A review by jaymoran
A Concise Chinese-English Dictionary for Lovers by Xiaolu Guo

4.0

The loneliness comes to me in certain hours everyday, like a visitor. Like a friend you never expected, a friend you never really want be with, but he always visit you and love you somehow. When the sun leaves the sky, when the enormous darkness swallow the last red strip in the horizon, from that moment, I can see the shape of the loneliness in front of me, then surround my body, my night, my dream.

4.5
This is the third book by Xiaolu Guo that I've read now - the first being Village of Stone, which was translated from the Chinese, and her memoir Once Upon a Time in the East, and it was that book that encouraged me to pick up this one up as she describes what it was like writing it when she was still learning English herself, which is beyond impressive.

A Concise Chinese-English Dictionary for Lovers follows Zhuang as she travels to London in order to learn English and, while there, she falls in love with an older man who she comes to live with. Their relationship is complex and she's not always sure of where she stands with him, and, in a bid to make her more independent, he sends her away for five weeks to travel around Europe.

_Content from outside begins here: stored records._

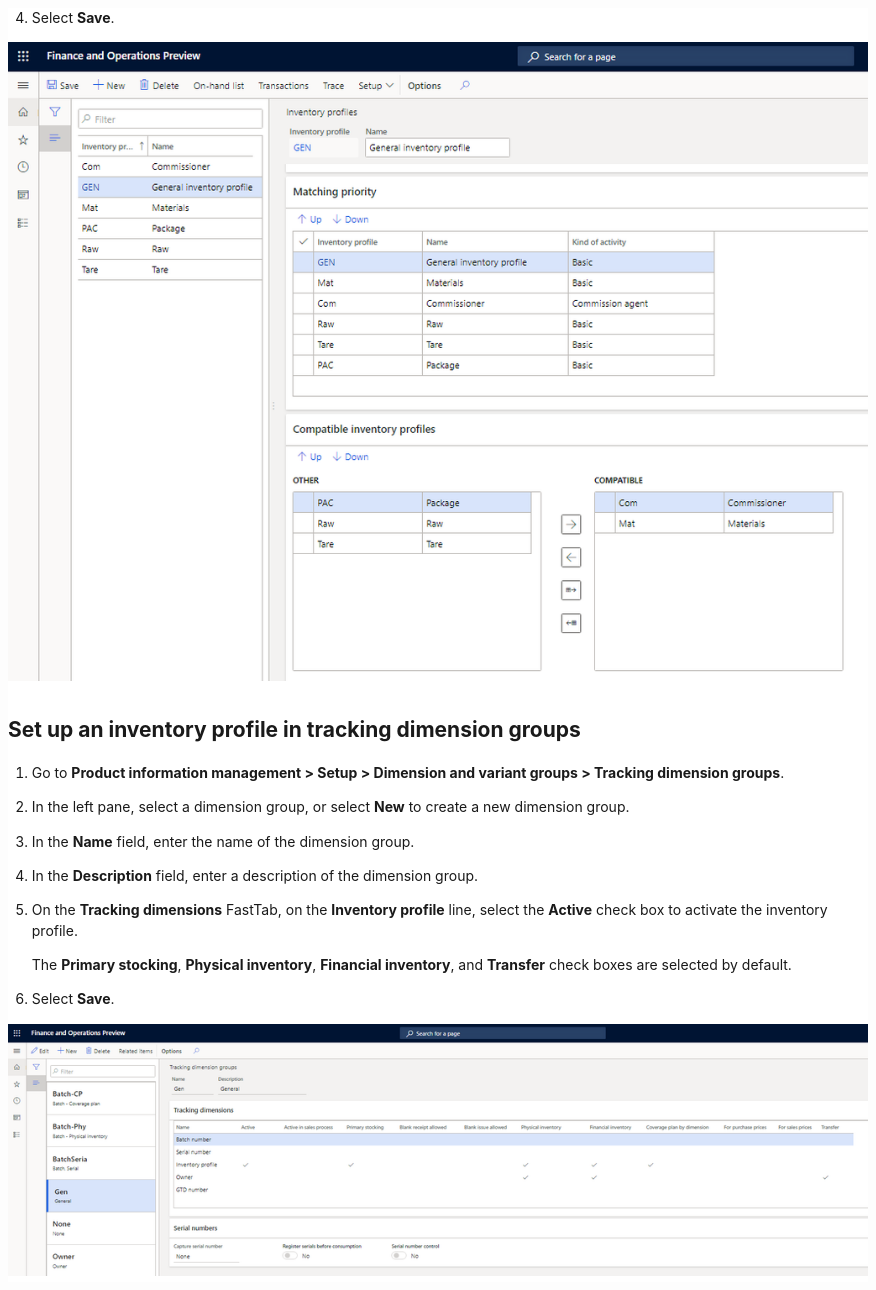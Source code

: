 4. Select **Save**.

![Inventory profile page, Compatible inventory profiles FastTab.](media/2_Inventory_profiles.png)

## Set up an inventory profile in tracking dimension groups

1. Go to **Product information management \> Setup \> Dimension and variant groups \> Tracking dimension groups**.
2. In the left pane, select a dimension group, or select **New** to create a new dimension group.
3. In the **Name** field, enter the name of the dimension group.
4. In the **Description** field, enter a description of the dimension group.
5. On the **Tracking dimensions** FastTab, on the **Inventory profile** line, select the **Active** check box to activate the inventory profile.

    The **Primary stocking**, **Physical inventory**, **Financial inventory**, and **Transfer** check boxes are selected by default.

6. Select **Save**.

![Tracking dimensions page.](media/3_Tracking_dimension_groups.png)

Throughout the book, we see how Zhuang's English improves and develops, and this is done so well. It feels genuine - I never felt that Guo was rushing Zhuang's fluency just to make it easier on herself to write or her readers to read, and it doesn't become entirely perfect come the end of the novel, which I loved. It is through Zhuang's lack of vocabulary that Guo writes some of the most beautiful sentences I've ever read - Zhuang can't overcomplicate the ways in which she feels or how she sees things because she can't find the words in English so she does it in a simplistic way that is honest, which is just a testament to just how good of a writer Guo is.

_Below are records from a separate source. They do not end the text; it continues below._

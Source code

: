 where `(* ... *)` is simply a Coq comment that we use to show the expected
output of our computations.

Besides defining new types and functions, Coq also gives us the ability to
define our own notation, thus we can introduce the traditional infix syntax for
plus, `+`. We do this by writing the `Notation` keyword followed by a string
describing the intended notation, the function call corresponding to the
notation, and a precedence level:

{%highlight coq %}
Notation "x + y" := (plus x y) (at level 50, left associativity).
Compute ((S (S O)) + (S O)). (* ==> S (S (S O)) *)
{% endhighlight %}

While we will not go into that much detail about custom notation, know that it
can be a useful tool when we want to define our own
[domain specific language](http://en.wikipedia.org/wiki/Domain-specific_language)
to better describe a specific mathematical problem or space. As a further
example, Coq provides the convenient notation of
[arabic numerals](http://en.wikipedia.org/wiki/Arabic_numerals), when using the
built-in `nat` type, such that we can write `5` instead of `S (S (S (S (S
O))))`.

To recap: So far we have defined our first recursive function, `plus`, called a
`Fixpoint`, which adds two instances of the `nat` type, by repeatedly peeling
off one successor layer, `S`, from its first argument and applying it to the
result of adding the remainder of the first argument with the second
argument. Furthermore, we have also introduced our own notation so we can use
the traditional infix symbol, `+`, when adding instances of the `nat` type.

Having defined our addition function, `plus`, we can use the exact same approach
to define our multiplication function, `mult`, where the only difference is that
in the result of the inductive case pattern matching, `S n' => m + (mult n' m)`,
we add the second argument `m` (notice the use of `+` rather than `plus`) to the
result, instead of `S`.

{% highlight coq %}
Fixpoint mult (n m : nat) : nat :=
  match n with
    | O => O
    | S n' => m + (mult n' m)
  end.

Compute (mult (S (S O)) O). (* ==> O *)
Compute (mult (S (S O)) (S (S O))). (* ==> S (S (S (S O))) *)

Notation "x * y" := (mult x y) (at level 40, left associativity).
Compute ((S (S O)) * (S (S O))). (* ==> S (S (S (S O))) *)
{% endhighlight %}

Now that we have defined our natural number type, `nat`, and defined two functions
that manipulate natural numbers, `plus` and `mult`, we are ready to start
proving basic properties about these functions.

It's a wonderful novel that captures how bruising first loves can be and also how disorientating it is to go from one country where you have all the words and social understanding to one where you can't freely communicate to those around you and they have preconceptions of what your identity/culture is. There were a few moments that dragged a little bit for me, particularly when Zhuang is travelling around Europe, but other than that, I loved this book very much.

I am not intellectual either. In the West, in this country, I am barbarian, illiterate peasant girl, a face of third world, and irresponsible foreigner. An alien from another planet.